* _Assignment_: Go through the listing and copy each line with the string "textcolor".

* _Information supplied_:
+---+

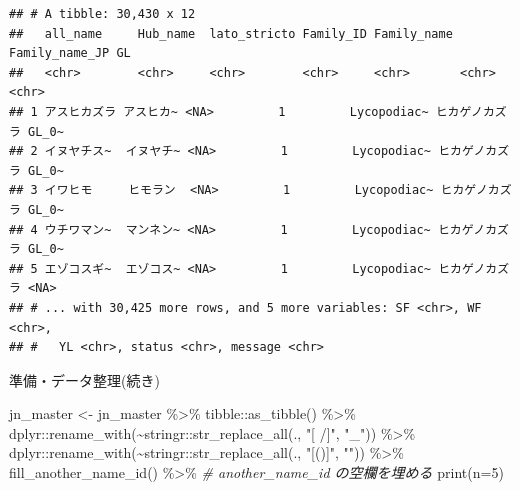 \documentclass[
  a5paper,
  landscape,
  notitlepage]{report}
\newenvironment{Shaded}{\begin{snugshade}}{\end{snugshade}}
\newcommand{\AttributeTok}[1]{\textcolor[rgb]{0.77,0.63,0.00}{#1}}
\newcommand{\CommentTok}[1]{\textcolor[rgb]{0.56,0.35,0.01}{\textit{#1}}}
\newcommand{\DecValTok}[1]{\textcolor[rgb]{0.00,0.00,0.81}{#1}}
\newcommand{\FunctionTok}[1]{\textcolor[rgb]{0.00,0.00,0.00}{#1}}
\newcommand{\NormalTok}[1]{#1}
\newcommand{\OtherTok}[1]{\textcolor[rgb]{0.56,0.35,0.01}{#1}}
\newcommand{\SpecialCharTok}[1]{\textcolor[rgb]{0.00,0.00,0.00}{#1}}
\newcommand{\StringTok}[1]{\textcolor[rgb]{0.31,0.60,0.02}{#1}}
\begin{document}
\begin{verbatim}
## # A tibble: 30,430 x 12
##   all_name     Hub_name  lato_stricto Family_ID Family_name Family_name_JP GL   
##   <chr>        <chr>     <chr>        <chr>     <chr>       <chr>          <chr>
## 1 アスヒカズラ アスヒカ~ <NA>         1         Lycopodiac~ ヒカゲノカズラ GL_0~
## 2 イヌヤチス~  イヌヤチ~ <NA>         1         Lycopodiac~ ヒカゲノカズラ GL_0~
## 3 イワヒモ     ヒモラン  <NA>         1         Lycopodiac~ ヒカゲノカズラ GL_0~
## 4 ウチワマン~  マンネン~ <NA>         1         Lycopodiac~ ヒカゲノカズラ GL_0~
## 5 エゾコスギ~  エゾコス~ <NA>         1         Lycopodiac~ ヒカゲノカズラ <NA> 
## # ... with 30,425 more rows, and 5 more variables: SF <chr>, WF <chr>,
## #   YL <chr>, status <chr>, message <chr>
\end{verbatim}

\newpage

\fontsize{32pt}{32pt}\selectfont

\begin{center}
準備・データ整理(続き)
\end{center}

\fontsize{14pt}{14pt}\selectfont

\begin{Shaded}
\begin{Highlighting}[]
\NormalTok{jn\_master }\OtherTok{\textless{}{-}} 
\NormalTok{  jn\_master }\SpecialCharTok{\%\textgreater{}\%}
\NormalTok{  tibble}\SpecialCharTok{::}\FunctionTok{as\_tibble}\NormalTok{() }\SpecialCharTok{\%\textgreater{}\%}
\NormalTok{  dplyr}\SpecialCharTok{::}\FunctionTok{rename\_with}\NormalTok{(}\SpecialCharTok{\textasciitilde{}}\NormalTok{stringr}\SpecialCharTok{::}\FunctionTok{str\_replace\_all}\NormalTok{(., }\StringTok{"[ /]"}\NormalTok{, }\StringTok{"\_"}\NormalTok{)) }\SpecialCharTok{\%\textgreater{}\%}
\NormalTok{  dplyr}\SpecialCharTok{::}\FunctionTok{rename\_with}\NormalTok{(}\SpecialCharTok{\textasciitilde{}}\NormalTok{stringr}\SpecialCharTok{::}\FunctionTok{str\_replace\_all}\NormalTok{(., }\StringTok{"[()]"}\NormalTok{, }\StringTok{""}\NormalTok{)) }\SpecialCharTok{\%\textgreater{}\%}
  \FunctionTok{fill\_another\_name\_id}\NormalTok{() }\SpecialCharTok{\%\textgreater{}\%} \CommentTok{\# another\_name\_id の空欄を埋める}
  \FunctionTok{print}\NormalTok{(}\AttributeTok{n=}\DecValTok{5}\NormalTok{)}
\end{Highlighting}
\end{Shaded}
\end{document}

+---+

* _Solution to this task_:
\newcommand{\AttributeTok}[1]{\textcolor[rgb]{0.77,0.63,0.00}{#1}}
\newcommand{\CommentTok}[1]{\textcolor[rgb]{0.56,0.35,0.01}{\textit{#1}}}
\newcommand{\DecValTok}[1]{\textcolor[rgb]{0.00,0.00,0.81}{#1}}
\newcommand{\FunctionTok}[1]{\textcolor[rgb]{0.00,0.00,0.00}{#1}}
\newcommand{\OtherTok}[1]{\textcolor[rgb]{0.56,0.35,0.01}{#1}}
\newcommand{\SpecialCharTok}[1]{\textcolor[rgb]{0.00,0.00,0.00}{#1}}
\newcommand{\StringTok}[1]{\textcolor[rgb]{0.31,0.60,0.02}{#1}}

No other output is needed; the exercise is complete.